In February 2014, Paprec becomes the first French company to adopt a charter of secularism and diversity, unanimously voted on by all the employees of the group. It implies that candidates applying for a position within the company must embrace diversity and have a strong team spirit. The wearing of conspicuous religious symbols is also prohibited, which has garnered significant media coverage for the company, not without controversy. It also leads to the presentation of an award by the mayor of Paris to its CEO, Jean-Luc Petithuguenin.

==Activities==
Paprec Group is involved in recycling, waste management, and environmental services, including the recycling of paper and cardboard, waste from the tertiary sector, ordinary industrial waste, construction waste, selective household collection, plastics, wood, scrap metal, hazardous or special industrial waste, electronic and electrical waste, batteries, and green waste.

As of 2018, Paprec Group collects, sorts, and recycles 11 million tons of waste produced by its 40,000 customers, industrial clients, such as Chantiers de l'Atlantique or Valeo, and municipalities. It then processes them in its 200 factories and resells the resulting secondary raw materials.

45% of Paprec's revenue comes from the sale of reprocessed materials. Some of them, such as rubble or metals, are sold directly to construction companies. Others, like paper and plastic, are negotiated by twenty traders with manufacturers worldwide. Prices range between 35 euros per ton for low-grade paper and 1,000 euros per ton for PET. In 2018, 65% of Paprec's raw material sales, including recycled plastics, are conducted outside of France, particularly in Europe and Asia.

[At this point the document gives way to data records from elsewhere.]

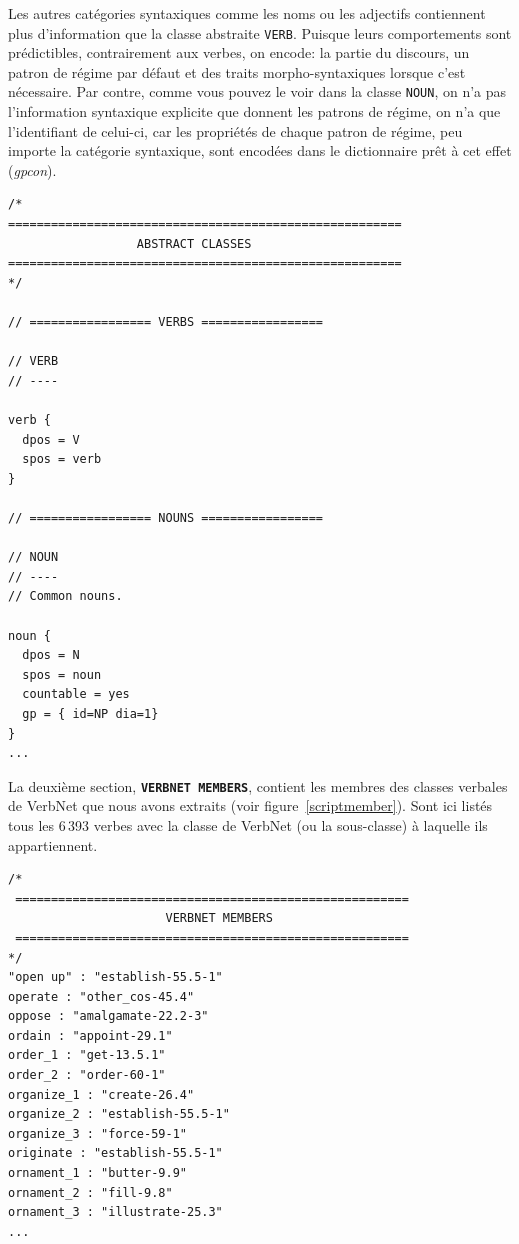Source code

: Les autres catégories syntaxiques comme les noms ou les adjectifs contiennent plus d'information que la classe abstraite \texttt{VERB}. Puisque leurs comportements sont prédictibles, contrairement aux verbes, on encode: la partie du discours, un patron de régime par défaut et des traits morpho-syntaxiques lorsque c'est nécessaire. Par contre, comme vous pouvez le voir dans la classe \texttt{NOUN}, on n'a pas l'information syntaxique explicite que donnent les patrons de régime, on n'a que l'identifiant de celui-ci, car les propriétés de chaque patron de régime, peu importe la catégorie syntaxique, sont encodées dans le dictionnaire prêt à cet effet (\emph{gpcon}).

\begin{lstlisting}[language=mate, caption = Extrait du \emph{lexicon}: attributs par défaut des classes génériques, label=classedef]
/*
=======================================================
                  ABSTRACT CLASSES
=======================================================
*/

// ================= VERBS =================

// VERB
// ----

verb {
  dpos = V
  spos = verb
}

// ================= NOUNS =================

// NOUN
// ----
// Common nouns.

noun {
  dpos = N
  spos = noun
  countable = yes
  gp = { id=NP dia=1}
}
...
\end{lstlisting}

La deuxième section, \textbf{\texttt{VERBNET MEMBERS}}, contient les membres des classes verbales de VerbNet que nous avons extraits (voir figure~\ref{scriptmember}). Sont ici listés tous les 6\,393 verbes avec la classe de VerbNet (ou la sous-classe) à laquelle ils appartiennent.

\begin{lstlisting}[language=mate, caption = Extrait du \emph{lexicon}: unités lexicales verbales]
/*
 =======================================================
                      VERBNET MEMBERS
 =======================================================
*/
"open up" : "establish-55.5-1"
operate : "other_cos-45.4"
oppose : "amalgamate-22.2-3"
ordain : "appoint-29.1"
order_1 : "get-13.5.1"
order_2 : "order-60-1"
organize_1 : "create-26.4"
organize_2 : "establish-55.5-1"
organize_3 : "force-59-1"
originate : "establish-55.5-1"
ornament_1 : "butter-9.9"
ornament_2 : "fill-9.8"
ornament_3 : "illustrate-25.3"
...
\end{lstlisting}

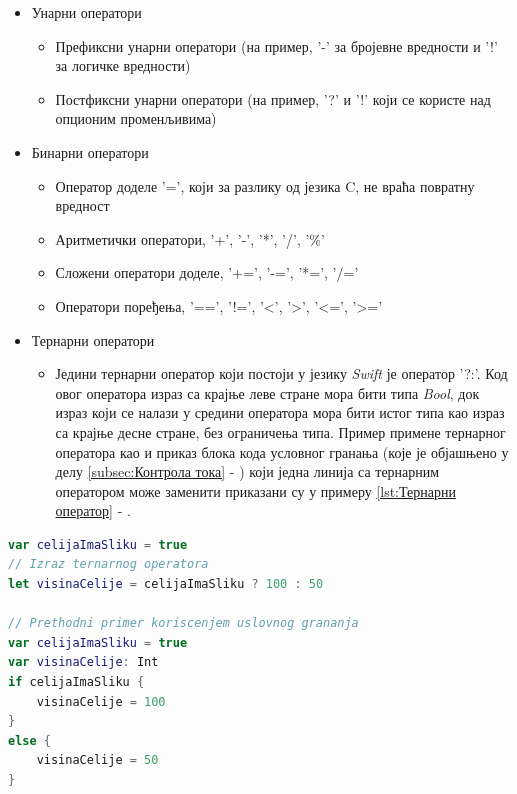 \documentclass[12pt,oneside]{memoir}
\begin{document}
\begin{itemize}
  \item Унарни оператори
  
\begin{itemize}
    \item Префиксни унарни оператори (на пример, '-' за бројевне вредности и '!' за логичке вредности)  
    \item Постфиксни унарни оператори (на пример, '?' и '!' који се користе над опционим променљивима)
\end{itemize}
  
  \item Бинарни оператори
  
\begin{itemize}
    \item Оператор доделе '=', који за разлику од језика C, не враћа повратну вредност  
    \item Аритметички оператори, '+', '-', '*', '/', '\%'
    \item Сложени оператори доделе, '+=', '-=', '*=', '/='
    \item Оператори поређења, '==', '!=', '<', '>', '<=', '>='
\end{itemize}
 
  \item Тернарни оператори

\begin{itemize}
    \item Једини тернарни оператор који постоји у језику \textit{Swift} је оператор '?:'. Код овог оператора израз са крајње леве стране мора бити типа \textit{Bool}, док израз
    који се налази у средини оператора мора бити истог типа као израз са крајње
    десне стране, без ограничења типа. Пример примене тернарног оператора
    као и приказ блока кода условног гранања (које је објашњено у делу \ref{subsec:Контрола тока} - ) који једна линија са тернарним оператором може заменити приказани су у примеру \ref{lst:Тернарни оператор} - .
  
\end{itemize}

\end{itemize}

\begin{lstlisting}[caption=\textit{{Тернарни оператор}}, label={lst:Тернарни оператор}, language=Swift, frame=single]
var celijaImaSliku = true
// Izraz ternarnog operatora
let visinaCelije = celijaImaSliku ? 100 : 50

// Prethodni primer koriscenjem uslovnog grananja
var celijaImaSliku = true
var visinaCelije: Int
if celijaImaSliku {
    visinaCelije = 100
}
else {
    visinaCelije = 50
}
\end{lstlisting}
\end{document}
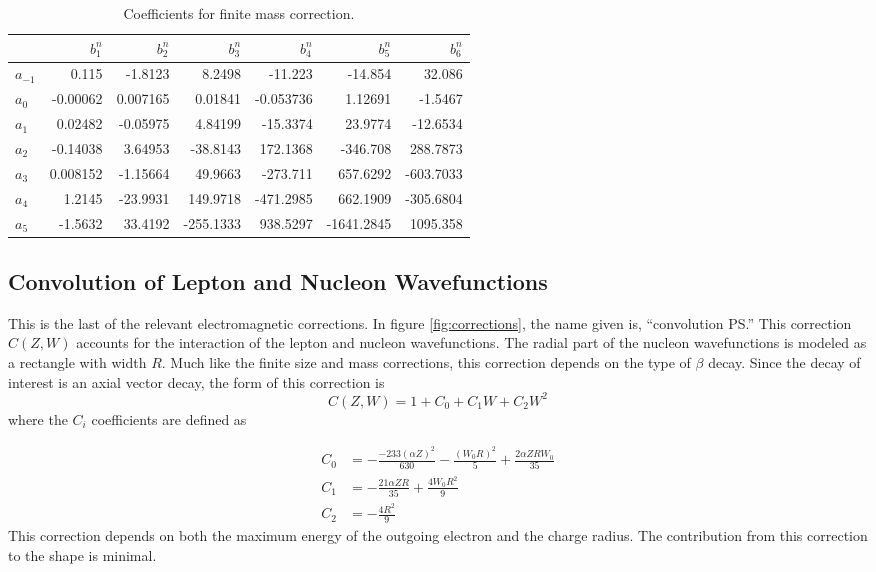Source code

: \documentclass[../MaxHughesThesis.tex]{subfiles}
\begin{document}
\begin{table}[!hbt]
	\centering
	\caption{Coefficients for finite mass correction.}
		\begin{tabular}{lrrrrrr}
		         & $b^{n}_{1}$ & $b^{n}_{2}$ & $b^{n}_{3}$ & $b^{n}_{4}$ & $b^{n}_{5}$ & $b^{n}_{6}$ \\ \hline
		$a_{-1}$ & 0.115 & -1.8123 & 8.2498 & -11.223 & -14.854 & 32.086 \\
		$a_{0}$  & -0.00062 & 0.007165 & 0.01841 & -0.053736 & 1.12691 & -1.5467 \\
		$a_{1}$  & 0.02482 & -0.05975 & 4.84199 & -15.3374 & 23.9774 & -12.6534 \\
		$a_{2}$  & -0.14038 & 3.64953 & -38.8143 & 172.1368 & -346.708 & 288.7873 \\
		$a_{3}$  & 0.008152 & -1.15664 & 49.9663 & -273.711 & 657.6292 & -603.7033 \\
		$a_{4}$  & 1.2145 & -23.9931 & 149.9718 & -471.2985 & 662.1909 & -305.6804 \\
		$a_{5}$  & -1.5632 & 33.4192 & -255.1333 & 938.5297 & -1641.2845 & 1095.358 
		\end{tabular}
	\label{tab:bcoef}
\end{table}

\subsection{Convolution of Lepton and Nucleon Wavefunctions}

This is the last of the relevant electromagnetic corrections.
In figure \ref{fig:corrections}, the name given is, ``convolution PS.''
This correction $C(Z,W)$ accounts for the interaction of the lepton and nucleon wavefunctions. 
The radial part of the nucleon wavefunctions is  modeled as a rectangle with width $R$.
Much like the finite size and mass corrections, this correction depends on the type of $\beta$ decay.
Since the decay of interest is an axial vector decay, the form of this correction is %
\begin{equation}
	C(Z,W) = 1 + C_{0} + C_{1} W + C_{2} W^{2}
	\label{eq:nucandlepconv}
\end{equation}
where the $C_{i}$ coefficients are defined as \cite{WIL90} %

\begin{equation}
	\label{eq:csconvocorrection}
	\begin{split}
	C_{0} & = -\frac{-233(\alpha Z)^{2}}{630} - \frac{(W_{0} R)^{2}}{5} + \frac{2 \alpha Z R W_{0}}{35} \\
	C_{1} & = -\frac{21 \alpha Z R}{35} + \frac{4 W_{0} R^{2}}{9} \\
	C_{2} & = -\frac{4 R^{2}}{9}
	\end{split}
\end{equation}
This correction depends on both the maximum energy of the outgoing electron and the charge radius.
The contribution from this correction to the shape is minimal. 
\end{document}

In France, Paprec makes its entry into the energy sector in 2017 and establishes a dedicated entity called Paprec Énergies in 2022. This includes also activities such as anaerobic digestion of organic waste to produce fertilizers and biogas.

==Sponsoring==
===Artistic sponsorship===
Since its establishment, Paprec Group sponsors an artist each year, allowing them to express their vision of recycling. Since 2000, Paprec Group has supported the Paris Opera by sponsoring several operas and ballets. Since 2010, the group has also been the main sponsor of the Paris Opera Ballet.

===Sports sponsorship===
Since 2004, Paprec Group has been sponsoring the French sailor Jean-Pierre Dick in the IMOCA 60 and MOD70 circuits, with boats co-sponsored by Virbac, an animal health company. They have also sponsored Yann Eliès in the 2014 Route du Rhum on an Ultim 70 boat named Paprec Recyclage. In 2022, the group commits to a six-year partnership as the main sponsor of the Solitaire du Figaro Paprec and also lends its name to the Transat en double Concarneau-Saint-Barthélémy (formerly Transat AG2R) as the title partner. On June 5, 2025, skipper Yoann Richomme announced that he and his sponsor, Paprec, will build a new latest-generation foiling IMOCA for the 2028 Vendée Globe. For its part, Crédit Mutuel Arkéa announced that it will not be participating in this project.

Paprec also sponsors other clubs and sports, including the American football team Flash de La Courneuve.